Stroke occurs when a blood clot causes a blockage in a blood vessel (artery) within the brain. This type of stroke is called an ischemic stroke and carries a high risk of disability or death. Stroke must be treated very fast. Any delay of even 10 minutes can result in the difference between an independent and a disabled outcome, and in some cases between life and death. Endovascular therapy (EVT) or Thrombectomy is a procedure to remove the blood clot (thrombus) from a blood vessel to reopen it (recanalization). Patients are likely to benefit from a thrombectomy procedure when it is performed in a larger blood vessel. Currently it is not known if thrombectomy procedure will benefit the patients presenting with the stroke that has been caused by a blood clot in a medium sized blood vessel (medium vessel occlusion, MeVO). This trial will enrol patients diagnosed with acute stroke due to a clot in the medium sized vessel. The patients will be randomized within 12 hours of their symptom onset to either standard of care or standard of care plus thrombectomy procedure. The participation will last for 12 months Escape MeVO coordinating centre is located at the University of Calgary. There will be up to 75 sites. We will be recruiting a total of 530 patients.

Detailed Description

ESCAPE-MeVO is a multicenter, prospective, randomized, open- label study with blinded endpoint evaluation (PROBE design). Participants will be randomized to routine best medical stroke care governed by current guidelines (control group) or to EVT plus best medical care. EVT will be performed with one of the Solitaire group of intracranial stent-retriever devices (Solitaire X, Medtronic) as the first line approach according to the manufacturers' specifications for use.

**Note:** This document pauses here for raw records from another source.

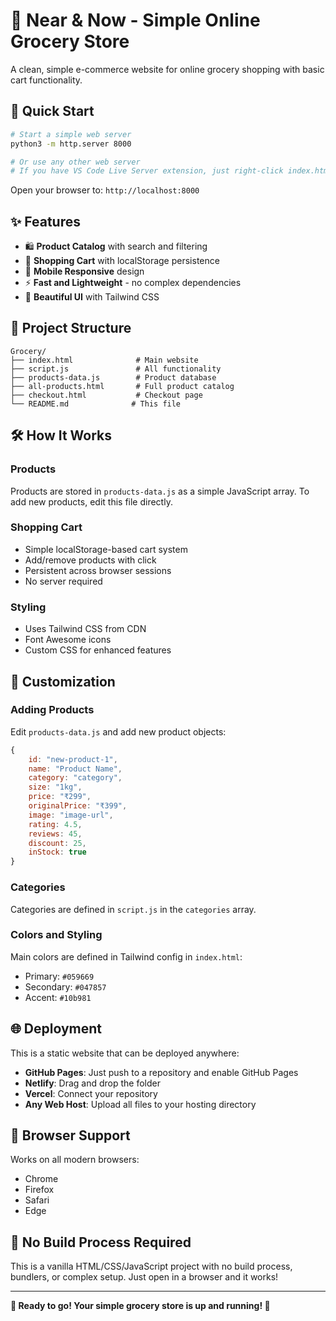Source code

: # 🛒 Near & Now - Simple Online Grocery Store

A clean, simple e-commerce website for online grocery shopping with basic cart functionality.

## 🚀 **Quick Start**

```bash
# Start a simple web server
python3 -m http.server 8000

# Or use any other web server
# If you have VS Code Live Server extension, just right-click index.html and "Open with Live Server"
```

Open your browser to: `http://localhost:8000`

## ✨ **Features**

- 🛍️ **Product Catalog** with search and filtering
- 🛒 **Shopping Cart** with localStorage persistence
- 📱 **Mobile Responsive** design
- ⚡ **Fast and Lightweight** - no complex dependencies
- 🎨 **Beautiful UI** with Tailwind CSS

## 📁 **Project Structure**

```
Grocery/
├── index.html              # Main website
├── script.js               # All functionality
├── products-data.js        # Product database
├── all-products.html       # Full product catalog
├── checkout.html           # Checkout page
└── README.md              # This file
```

## 🛠️ **How It Works**

### **Products**
Products are stored in `products-data.js` as a simple JavaScript array. To add new products, edit this file directly.

### **Shopping Cart**
- Simple localStorage-based cart system
- Add/remove products with click
- Persistent across browser sessions
- No server required

### **Styling**
- Uses Tailwind CSS from CDN
- Font Awesome icons
- Custom CSS for enhanced features

## 🔧 **Customization**

### **Adding Products**
Edit `products-data.js` and add new product objects:

```javascript
{
    id: "new-product-1",
    name: "Product Name",
    category: "category",
    size: "1kg",
    price: "₹299",
    originalPrice: "₹399",
    image: "image-url",
    rating: 4.5,
    reviews: 45,
    discount: 25,
    inStock: true
}
```

### **Categories**
Categories are defined in `script.js` in the `categories` array.

### **Colors and Styling**
Main colors are defined in Tailwind config in `index.html`:
- Primary: `#059669`
- Secondary: `#047857`
- Accent: `#10b981`

## 🌐 **Deployment**

This is a static website that can be deployed anywhere:

- **GitHub Pages**: Just push to a repository and enable GitHub Pages
- **Netlify**: Drag and drop the folder
- **Vercel**: Connect your repository
- **Any Web Host**: Upload all files to your hosting directory

## 📱 **Browser Support**

Works on all modern browsers:
- Chrome
- Firefox
- Safari
- Edge

## 🔧 **No Build Process Required**

This is a vanilla HTML/CSS/JavaScript project with no build process, bundlers, or complex setup. Just open in a browser and it works!

---

**🎉 Ready to go! Your simple grocery store is up and running! 🛒**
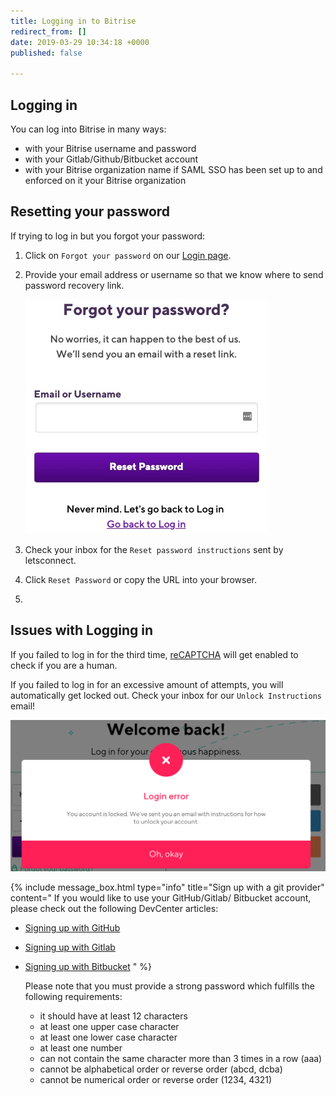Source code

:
 ```yaml
---
title: Logging in to Bitrise
redirect_from: []
date: 2019-03-29 10:34:18 +0000
published: false

---
```

## Logging in

You can log into Bitrise in many ways:

* with your Bitrise username and password
* with your Gitlab/Github/Bitbucket account
* with your Bitrise organization name if SAML SSO has been set up to and enforced on it your Bitrise organization

## Resetting your password

If trying to log in but you forgot your password:

1. Click on `Forgot your password` on our [Login page](https://app.bitrise.io/users/sign_in).
2. Provide your email address or username so that we know where to send password recovery link.

   ![](/img/forgot-your-password.jpg)
3. Check your inbox for the `Reset password instructions` sent by letsconnect.
4. Click `Reset Password` or copy the URL into your browser.
5. 

## Issues with Logging in

If you failed to log in for the third time, [reCAPTCHA](https://developers.google.com/recaptcha/) will get enabled to check if you are a human.

If you failed to log in for an excessive amount of attempts, you will automatically get locked out. Check your inbox for our `Unlock Instructions` email!

![](/img/lockedout.png)

{% include message_box.html type="info" title="Sign up with a git provider" content=" If you would like to use your GitHub/Gitlab/ Bitbucket account, please check out the following DevCenter articles:

* [Signing up with GitHub](/getting-started/signing-up/signing-up-with-github)
* [Signing up with Gitlab](/getting-started/signing-up/signing-up-with-gitlab/)
* [Signing up with Bitbucket](/getting-started/signing-up/signing-up-with-bitbucket) " %}

  Please note that you must provide a strong password which fulfills the following requirements:
  * it should have at least 12 characters
  * at least one upper case character
  * at least one lower case character
  * at least one number
  * can not contain the same character more than 3 times in a row (aaa)
  * cannot be alphabetical order or reverse order (abcd, dcba)
  * cannot be numerical order or reverse order (1234, 4321)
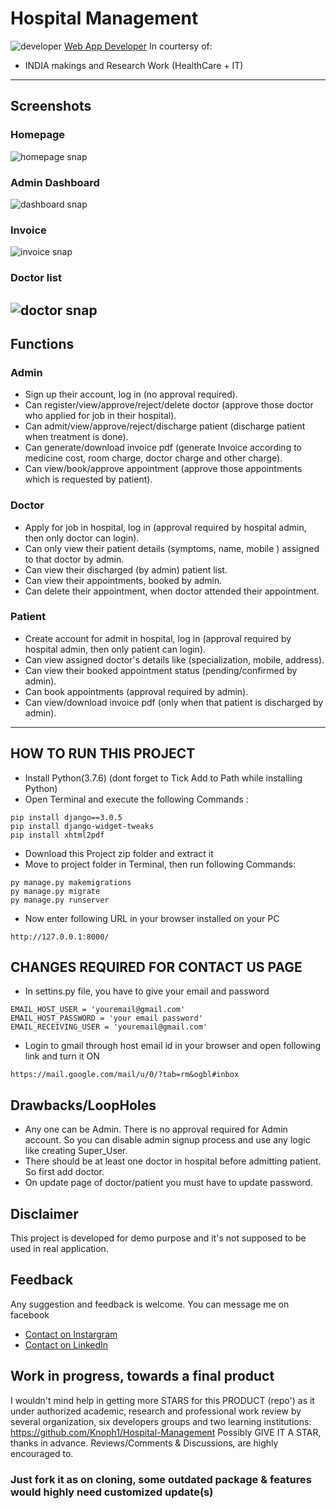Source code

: # Hospital Management
![developer](https://img.shields.io/badge/Developed%20By%20%3A-Knoph%20A.-red)
[Web App Developer](https://github.com/Knoph1)
In courtersy of:
- INDIA makings and Research Work (HealthCare + IT)
---
## Screenshots
### Homepage
![homepage snap](https://github.com/sumitkumar1503/hospitalmanagement/blob/master/static/screenshots/homepage.png?raw=true)
### Admin Dashboard
![dashboard snap](https://github.com/sumitkumar1503/hospitalmanagement/blob/master/static/screenshots/admin_dashboard.png?raw=true)
### Invoice
![invoice snap](https://github.com/sumitkumar1503/hospitalmanagement/blob/master/static/screenshots/invoice.png?raw=true)
### Doctor list
![doctor snap](https://github.com/sumitkumar1503/hospitalmanagement/blob/master/static/screenshots/admin_doctor.png?raw=true)
---
## Functions
### Admin
- Sign up their account, log in (no approval required).
- Can register/view/approve/reject/delete doctor (approve those doctor who applied for job in their hospital).
- Can admit/view/approve/reject/discharge patient (discharge patient when treatment is done).
- Can generate/download invoice pdf (generate Invoice according to medicine cost, room charge, doctor charge and other charge).
- Can view/book/approve appointment (approve those appointments which is requested by patient).

### Doctor
- Apply for job in hospital, log in (approval required by hospital admin, then only doctor can login).
- Can only view their patient details (symptoms, name, mobile ) assigned to that doctor by admin.
- Can view their discharged (by admin) patient list.
- Can view their appointments, booked by admin.
- Can delete their appointment, when doctor attended their appointment.

### Patient
- Create account for admit in hospital, log in (approval required by hospital admin, then only patient can login).
- Can view assigned doctor's details like (specialization, mobile, address).
- Can view their booked appointment status (pending/confirmed by admin).
- Can book appointments (approval required by admin).
- Can view/download invoice pdf (only when that patient is discharged by admin).

---

## HOW TO RUN THIS PROJECT
- Install Python(3.7.6) (dont forget to Tick Add to Path while installing Python)
- Open Terminal and execute the following Commands :
```
pip install django==3.0.5
pip install django-widget-tweaks
pip install xhtml2pdf
```
- Download this Project zip folder and extract it
- Move to project folder in Terminal, then run following Commands:
```
py manage.py makemigrations
py manage.py migrate
py manage.py runserver
```
- Now enter following URL in your browser installed on your PC
```
http://127.0.0.1:8000/
```

## CHANGES REQUIRED FOR CONTACT US PAGE
- In settins.py file, you have to give your email and password
```
EMAIL_HOST_USER = 'youremail@gmail.com'
EMAIL_HOST_PASSWORD = 'your email password'
EMAIL_RECEIVING_USER = 'youremail@gmail.com'
```
- Login to gmail through host email id in your browser and open following link and turn it ON
```
https://mail.google.com/mail/u/0/?tab=rm&ogbl#inbox
```
## Drawbacks/LoopHoles
- Any one can be Admin. There is no approval required for Admin account. So you can disable admin signup process and use any logic like creating Super_User.
- There should be at least one doctor in hospital before admitting patient. So first add doctor.
- On update page of doctor/patient you must have to update password.

## Disclaimer
This project is developed for demo purpose and it's not supposed to be used in real application.

## Feedback
Any suggestion and feedback is welcome. You can message me on facebook
- [Contact on Instargram](https://www.instagram.com/knoph_ol_a)
- [Contact on LinkedIn](https://www.linkedin.com/in/knoph-ayieko-83464918a)

## Work in progress, towards a final product
I wouldn't mind help in getting more STARS for this PRODUCT (repo') as it under authorized academic, research and professional work review by several organization, six developers groups and two learning institutions: https://github.com/Knoph1/Hospital-Management Possibly GIVE IT A STAR, thanks in advance.
Reviews/Comments & Discussions, are highly encouraged to.
### Just fork it as on cloning, some outdated package & features would highly need customized update(s)
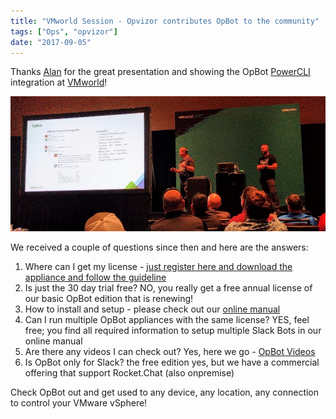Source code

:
 ```yaml
---
title: "VMworld Session - Opvizor contributes OpBot to the community"
tags: ["Ops", "opvizor"]
date: "2017-09-05"
---
```


Thanks [Alan](http://twitter.com/alanrenouf) for the great presentation and showing the OpBot [PowerCLI](http://www.vmware.com/go/powercli) integration at [VMworld](http://www.vmworld.com)!

![VMworld OpBot Session](/images/blog/IMG_3195.jpg)

We received a couple of questions since then and here are the answers:

1. Where can I get my license - [just register here and download the appliance and follow the guideline](http://try.opvizor.com/opbot)
2. Is just the 30 day trial free? NO, you really get a free annual license of our basic OpBot edition that is renewing!
3. How to install and setup - please check out our [online manual](https://opvizor.atlassian.net/wiki/spaces/OPBOT/pages/78544991/QuickStart)
4. Can I run multiple OpBot appliances with the same license? YES, feel free; you find all required information to setup multiple Slack Bots in our online manual
5. Are there any videos I can check out? Yes, here we go - [OpBot Videos](https://vimeo.com/album/4282477)
6. Is OpBot only for Slack? the free edition yes, but we have a commercial offering that support Rocket.Chat (also onpremise)

Check OpBot out and get used to any device, any location, any connection to control your VMware vSphere!
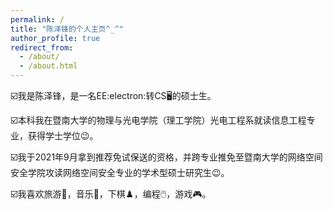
 ```yaml
---
permalink: /
title: "陈泽锋的个人主页^_^"
author_profile: true
redirect_from: 
  - /about/
  - /about.html
---
```



☑️我是陈泽锋，是一名EE:electron:转CS🖥️的硕士生。

☑️本科我在暨南大学的物理与光电学院（理工学院）光电工程系就读信息工程专业，获得学士学位😉。

☑️我于2021年9月拿到推荐免试保送的资格，并跨专业推免至暨南大学的网络空间安全学院攻读网络空间安全专业的学术型硕士研究生😉。

☑️我喜欢旅游🛬，音乐🎵，下棋♟️，编程🖱️，游戏🎮。
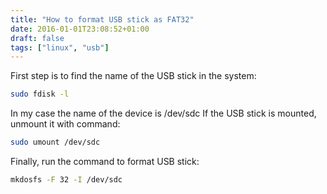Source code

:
 ```yaml
---
title: "How to format USB stick as FAT32"
date: 2016-01-01T23:08:52+01:00
draft: false
tags: ["linux", "usb"]
---
```


First step is to find the name of the USB stick in the system:
```bash
sudo fdisk -l
```

In my case the name of the device is /dev/sdc If the USB stick is mounted, unmount it with command:
```bash
sudo umount /dev/sdc
```

Finally, run the command to format USB stick:
```bash
mkdosfs -F 32 -I /dev/sdc
```

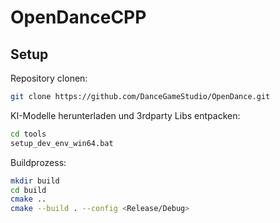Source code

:# OpenDanceCPP

## Setup
Repository clonen: <br>
```bash
git clone https://github.com/DanceGameStudio/OpenDance.git
```
KI-Modelle herunterladen und 3rdparty Libs entpacken:<br>
```bash
cd tools
setup_dev_env_win64.bat
```
Buildprozess:<br>
```bash
mkdir build
cd build
cmake ..
cmake --build . --config <Release/Debug>
```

Patients with clinical symptoms of acute stroke, last seen normal within the last 12 hours, and with either NIHSS ≥ 5 or NIHSS 3-5 due to disabling symptoms in the judgement of the stroke team shall undergo imaging to identify the MeVO and assess the status of the affected brain parenchyma. As is being currently practiced across different stroke centers, imaging may follow different imaging paradigms:

• Option 1: NCCT + mCTA (first phase covers intracranial and extracranial vessels)
• Option 2: NCCT + mCTA/spCTA + either mCTA tissue level perfusion maps or CTP perfusion maps
• Option 3: DWI-MRI + MRA (of both the intracranial and extracranial vessels). Approach to the EVT procedure and technique will be at the discretion of the interventionist and team, with the exception that the first thrombectomy attempt is performed with one of the Solitaire group of intracranial stent-retriever devices (Solitaire X, Medtronic). Available, approved off-the-shelf, secondary devices may be used if reperfusion success is not achieved after use of the first device, at the discretion of the neuro-interventionalist

This study consists of one 90-day study period for each participant. Participants will be hospitalized for care after their acute stroke according to the current standard of care. Participants are required to return to clinic on Day 90 for end-of-study assessment.

Conditions

Acute Ischemic Stroke

Study Design

• Allocation Method: RANDOMIZED
• Intervention Model: PARALLEL
• Primary Study Purpose: TREATMENT
• Blinding Strategy: SINGLE

Study Groups

best medical care

All patients will receive the best standard of medical care according to modern acute stroke care guidelines All patients including the ones in control arm will receive the best standard of medical care according to modern acute stroke care guidelines. The model will be the Canadian best practices guidelines for acute stroke care. These are very similar to the guidelines of the American Stroke Association and the European Stroke Organization. All participants are expected to be admitted to hospital as part of routine standard of care.It is expected that all participants will undergo a routine work-up for the mechanism of their stroke and be treated appropriately and definitively.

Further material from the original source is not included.